Conflicts of interest

We declare that we have no conflicts of interest.

Figures

**Figure 1. The 16 centres that participated in the international collaborative study on the frequency of *GBA* mutations in Parkinson’s disease**
The numbers shown are the number of patients from each centre. Numbers in parentheses are the number of *GBA* mutation carriers identified at each site. Numbers in red show centres that sequenced the *GBA* gene for genotyping.

**Figure 2. Immunofluorescence assessment of glucocerebrosidase in Lewy bodies in patients with parkinsonism without and with *GBA* mutations**
(A, B, and C) The substantia nigra area from a patient without *GBA* mutations stained for glucocerebrosidase (A, red) and α-synuclein (B, green). The merged image with the nuclear stain (blue) shows a paucity of glucocerebrosidase staining in the Lewy body structure (C). (D, E, and F) The substantia nigra area from a *GBA* mutation carrier stained for glucocerebrosidase (D, red) and α-synuclein (E, green) showing colocalisation and accumulation in the Lewy body structure (F).

**Figure 3. The bidirectional loop theory**
Decreased glucocerebrosidase increases the lysosomal concentrations of glucosylceramide, which increases the formation of soluble α-synuclein oligomers. These oligomers also disrupt transport of newly synthesised glucocerebrosidase between the endoplasmic reticulum and Golgi apparatus, further compounding the problem.
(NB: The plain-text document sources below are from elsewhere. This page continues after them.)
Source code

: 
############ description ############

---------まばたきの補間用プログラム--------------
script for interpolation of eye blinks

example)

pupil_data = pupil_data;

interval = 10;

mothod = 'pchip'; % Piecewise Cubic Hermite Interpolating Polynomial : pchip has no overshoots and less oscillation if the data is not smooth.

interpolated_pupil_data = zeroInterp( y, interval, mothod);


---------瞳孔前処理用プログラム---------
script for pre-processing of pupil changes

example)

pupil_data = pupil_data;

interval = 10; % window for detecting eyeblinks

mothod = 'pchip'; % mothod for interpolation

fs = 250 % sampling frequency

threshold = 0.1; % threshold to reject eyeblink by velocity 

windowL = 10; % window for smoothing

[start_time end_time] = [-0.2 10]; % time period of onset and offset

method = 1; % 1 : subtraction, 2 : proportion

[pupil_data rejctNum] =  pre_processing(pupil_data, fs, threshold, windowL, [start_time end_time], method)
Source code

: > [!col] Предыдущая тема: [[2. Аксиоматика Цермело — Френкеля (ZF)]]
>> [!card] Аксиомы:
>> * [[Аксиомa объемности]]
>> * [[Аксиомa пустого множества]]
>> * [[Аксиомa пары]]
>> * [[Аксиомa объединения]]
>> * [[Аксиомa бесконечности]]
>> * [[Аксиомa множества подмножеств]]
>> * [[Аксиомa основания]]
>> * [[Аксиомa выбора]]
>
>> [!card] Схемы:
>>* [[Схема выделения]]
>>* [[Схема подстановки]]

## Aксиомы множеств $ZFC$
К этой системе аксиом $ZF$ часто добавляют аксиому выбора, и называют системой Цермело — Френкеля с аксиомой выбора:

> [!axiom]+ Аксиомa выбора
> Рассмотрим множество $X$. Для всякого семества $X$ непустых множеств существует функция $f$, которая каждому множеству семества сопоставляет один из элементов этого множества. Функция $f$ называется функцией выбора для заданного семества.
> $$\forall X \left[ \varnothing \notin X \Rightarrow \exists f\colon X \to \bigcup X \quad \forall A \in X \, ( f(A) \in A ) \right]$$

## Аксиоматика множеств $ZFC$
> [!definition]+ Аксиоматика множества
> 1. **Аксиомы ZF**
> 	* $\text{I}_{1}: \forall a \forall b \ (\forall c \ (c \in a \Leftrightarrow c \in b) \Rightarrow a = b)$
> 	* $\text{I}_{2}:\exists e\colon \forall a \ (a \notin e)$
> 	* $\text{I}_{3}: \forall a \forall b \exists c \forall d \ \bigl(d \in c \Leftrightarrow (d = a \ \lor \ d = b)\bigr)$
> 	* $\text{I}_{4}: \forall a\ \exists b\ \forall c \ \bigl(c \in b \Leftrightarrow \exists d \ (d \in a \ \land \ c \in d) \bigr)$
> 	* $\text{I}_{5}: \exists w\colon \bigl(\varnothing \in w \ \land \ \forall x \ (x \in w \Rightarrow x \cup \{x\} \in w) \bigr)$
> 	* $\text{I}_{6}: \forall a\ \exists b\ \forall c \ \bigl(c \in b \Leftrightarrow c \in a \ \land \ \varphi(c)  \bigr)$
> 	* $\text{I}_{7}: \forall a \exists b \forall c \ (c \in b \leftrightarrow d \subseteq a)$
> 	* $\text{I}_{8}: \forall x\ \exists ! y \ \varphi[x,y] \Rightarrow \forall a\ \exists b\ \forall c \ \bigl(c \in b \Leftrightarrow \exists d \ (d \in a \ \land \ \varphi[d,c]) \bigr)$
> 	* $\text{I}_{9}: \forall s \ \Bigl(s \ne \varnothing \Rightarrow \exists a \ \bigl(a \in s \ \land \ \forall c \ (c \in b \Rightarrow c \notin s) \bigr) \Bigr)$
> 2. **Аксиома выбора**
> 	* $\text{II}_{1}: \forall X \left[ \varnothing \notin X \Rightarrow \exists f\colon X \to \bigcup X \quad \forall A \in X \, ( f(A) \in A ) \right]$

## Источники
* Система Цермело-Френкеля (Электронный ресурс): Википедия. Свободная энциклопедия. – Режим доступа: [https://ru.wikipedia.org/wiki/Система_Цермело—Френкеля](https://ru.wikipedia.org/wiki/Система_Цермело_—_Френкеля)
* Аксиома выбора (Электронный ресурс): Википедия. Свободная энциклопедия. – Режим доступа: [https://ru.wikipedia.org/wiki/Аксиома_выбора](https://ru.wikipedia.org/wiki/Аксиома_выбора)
**Figure 4. How mutant glucocerebrosidase might result in enhanced α-synuclein aggregation**
(A) In the normally functioning lysosome, wild-type glucocerebrosidase might interact with α-synuclein, facilitating the lysosomal component of α-synuclein degradation. (B) In most cases, when glucocerebrosidase is mutated, α-synuclein remains in the monomeric form and other processes are active in its degradation. (C) In some patients, glucocerebrosidase is mutated and the cell is unable to degrade α-synuclein. Lysosomal function is compromised and increased oligomeric forms of α-synuclein lead to neuronal cell death and the development of parkinsonism. This situation might enhanced by ageing, when the number of lysosomes and lysosome function decrease and cellular α-synuclein concentrations increase.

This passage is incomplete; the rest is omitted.